How to determine partition column for large table extraction from source systems during Azure-based data migration?

Question

How to determine partition column for large table extraction from source systems during Azure-based data migration?

Janice Chi 100

In our data migration project (source: IBM DB2 → Azure), we are designing a control-table-based ingestion framework to handle large source tables (10–1500 GB range). For performance and checkpointing, each table is split into partitions, and data is extracted partition-wise.

Our challenge is identifying the right partition column for such large source tables when:

The natural partitioning column (e.g., last_updated_ts) is missing or unreliable

Table size is large and needs to be split across multiple extract runs

We want to keep the extraction scalable, checkpoint-safe, and resumable

Can Microsoft recommend best practices or guidelines for:

Identifying ideal partitioning columns when metadata is limited

Designing partition logic for high-volume extract pipelines (using ADF or Spark)

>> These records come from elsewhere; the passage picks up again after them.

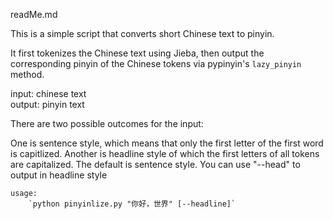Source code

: readMe.md

This is a simple script that converts short Chinese text to pinyin.  

It first tokenizes the Chinese text using Jieba, then output the corresponding pinyin of the Chinese tokens via pypinyin's `lazy_pinyin` method.

 input: chinese text  
 output: pinyin text

There are two possible outcomes for the input:  

One is sentence style, which means that only the first letter of the first word is capitlized. Another is headline style of which the first letters of all tokens are capitalized. The default is sentence style. You can use "--head" to output in headline style

    usage: 
        `python pinyinlize.py "你好，世界" [--headline]`

    

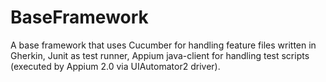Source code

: # BaseFramework
A base framework that uses Cucumber for handling feature files written in Gherkin, Junit as test runner, Appium java-client for handling test scripts (executed by Appium 2.0 via UIAutomator2 driver).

Handling cases where no datetime or numeric column exists for natural slicingIn our data migration project (source: IBM DB2 → Azure), we are designing a control-table-based ingestion framework to handle large source tables (10–1500 GB range). For performance and checkpointing, each table is split into partitions, and data is extracted partition-wise. Our challenge is identifying the right partition column for such large source tables when:
- The natural partitioning column (e.g., last_updated_ts) is missing or unreliable
- Table size is large and needs to be split across multiple extract runs
- We want to keep the extraction scalable, checkpoint-safe, and resumable
Can Microsoft recommend best practices or guidelines for:
1. Identifying ideal partitioning columns when metadata is limited
2. Designing partition logic for high-volume extract pipelines (using ADF or Spark)
3. Handling cases where no datetime or numeric column exists for natural slicing

J N S S Kasyap 3,300 Reputation points Microsoft External Staff Moderator

2025-06-10T12:25:55.3633333+00:00
@Janice Chi

In Azure Data Factory (ADF), efficient partitioning is key when extracting large tables. The Copy Activity supports a feature called "Source Partitioning" that enables parallel reads for faster and scalable ingestion.

Here's how to approach it:

Use ADF's built-in partition options ADF provides the following options under "Source → Source partitioning" in Copy Activity:

None: Default single-threaded read.

Dynamic Range: Auto-splits data across a numeric column.

Static Range: You manually define numeric/date ranges.

Column Value: Partitions by unique column values.

Physical Partitions: Uses source-side partitions (if supported).

If your table lacks reliable timestamp or numeric columns:

Use a surrogate partition: Add a ROW_NUMBER() or hash value via source query or staging logic and split by ranges.

Hash a text column: e.g., HASH(customer_id) % 10 to distribute data.

Leverage high-cardinality columns: Use IDs like txn_id, order_id, or batch indicators.

For complete control:

Create control tables with partition boundary metadata (e.g., min/max values per chunk).

Use ADF’s Lookup + ForEach pattern to iterate over partitions.

Apply static range partitioning dynamically per table.

Before partitioning a table, it's essential to sample a small percentage (typically 1–5%) of the data and analyze its distribution to understand patterns. This helps identify potential data concentration issues that could lead to skew. By checking for uneven distribution across certain ranges, partitioning can be optimized to ensure balanced workloads and efficient query performance.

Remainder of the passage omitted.